Translating e-commerce sites: part numbers

translation of part numbers in e-commerce

Translating e-commerce sites

Translating e-commerce sites (such as Amazon and eBay) and part numbers sounds innocuous enough. Surely common expressions like these must be easy to translate from one language to another. Mustn’t it? In fact it’s quite a problem, because the major European languages use different terms which give rise to “false friends” (words which look the same in each language but don’t have the same meaning).

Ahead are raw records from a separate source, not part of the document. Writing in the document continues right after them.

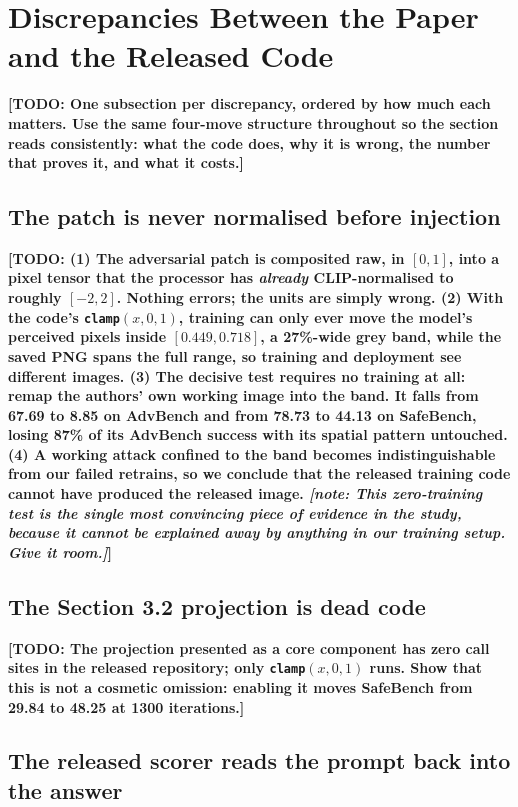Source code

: \documentclass[10pt]{article} %
\newcommand{\todo}[1]{\textbf{[TODO: #1]}}
\newcommand{\note}[1]{\textit{[note: #1]}}          %
\begin{document}
\section{Discrepancies Between the Paper and the Released Code}
\label{sec:discrepancies}

\todo{One subsection per discrepancy, ordered by how much each matters. Use the same four-move structure throughout so the section reads consistently: what the code does, why it is wrong, the number that proves it, and what it costs.}

\subsection{The patch is never normalised before injection}

\todo{(1) The adversarial patch is composited raw, in $[0,1]$, into a pixel tensor that the processor has \emph{already} CLIP-normalised to roughly $[-2,2]$. Nothing errors; the units are simply wrong. (2) With the code's \texttt{clamp}$(x,0,1)$, training can only ever move the model's perceived pixels inside $[0.449, 0.718]$, a 27\%-wide grey band, while the saved PNG spans the full range, so training and deployment see different images. (3) The decisive test requires no training at all: remap the authors' own working image into the band. It falls from 67.69 to 8.85 on AdvBench and from 78.73 to 44.13 on SafeBench, losing 87\% of its AdvBench success with its spatial pattern untouched. (4) A working attack confined to the band becomes indistinguishable from our failed retrains, so we conclude that the released training code cannot have produced the released image. \note{This zero-training test is the single most convincing piece of evidence in the study, because it cannot be explained away by anything in our training setup. Give it room.}}

\subsection{The Section 3.2 projection is dead code}

\todo{The projection presented as a core component has zero call sites in the released repository; only \texttt{clamp}$(x,0,1)$ runs. Show that this is not a cosmetic omission: enabling it moves SafeBench from 29.84 to 48.25 at 1300 iterations.}

\subsection{The released scorer reads the prompt back into the answer}
\end{document}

How to translate “part numbers”

Part number is often translated into Spanish, for example, as número de pieza. Yet Spanish source texts mostly refer to products with a referencia, and this is translated into English not as part number but as reference. French tends to use code, which of course turns into English and Spanish as code and código respectively. And there’s more to come. German uses the word Artikel, and of course this ends up as article, artículo, item etc.

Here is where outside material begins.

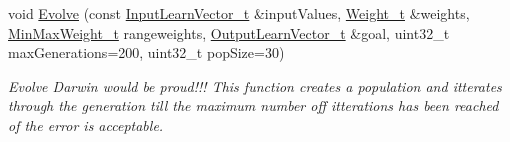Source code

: \begin{DoxyCompactItemize}
void \hyperlink{class_soil_math_1_1_g_a_aca448f36c1f98b4906d0754cf354cccf}{Evolve} (const \hyperlink{_soil_math_types_8h_a45aa81992bf0ddf272907bd4fa0b96cf}{Input\+Learn\+Vector\+\_\+t} \&input\+Values, \hyperlink{_soil_math_types_8h_ac56ad2b88186620fd0de0d213aa715dd}{Weight\+\_\+t} \&weights, \hyperlink{_soil_math_types_8h_aaa919636507bcd52b19efa301aa80b9a}{Min\+Max\+Weight\+\_\+t} rangeweights, \hyperlink{_soil_math_types_8h_a2d8b5a261688166d724b68addd8561e6}{Output\+Learn\+Vector\+\_\+t} \&goal, uint32\+\_\+t max\+Generations=200, uint32\+\_\+t pop\+Size=30)
\begin{DoxyCompactList}\small\item\em Evolve Darwin would be proud!!! This function creates a population and itterates through the generation till the maximum number off itterations has been reached of the error is acceptable. \end{DoxyCompactList}\end{DoxyCompactItemize}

P.S. For detectives and code-breakers: you can often guess the source language of a text translated into, say, Russian, by looking at how it refers to products.

So a first conclusion is that part number = referencia = code = Artikel. And yet, each of these words should in many contexts be translated literally. Should you translate part number into Germanas Teilnummer or Bestellnummer or Artikel, for example? Similarly, translating French code as part number may be more dangerous than going for the easy, but not necessarily appropriate code.


In the end, there is no right answer. The most appropriate choice depends on the preferences of the source or target company, and sometimes on the personal preferences and practice of technical writers, translators and reviewers.

Whatever the “best” solution, the worst thing, as usual, is lack of consistency within and between projects.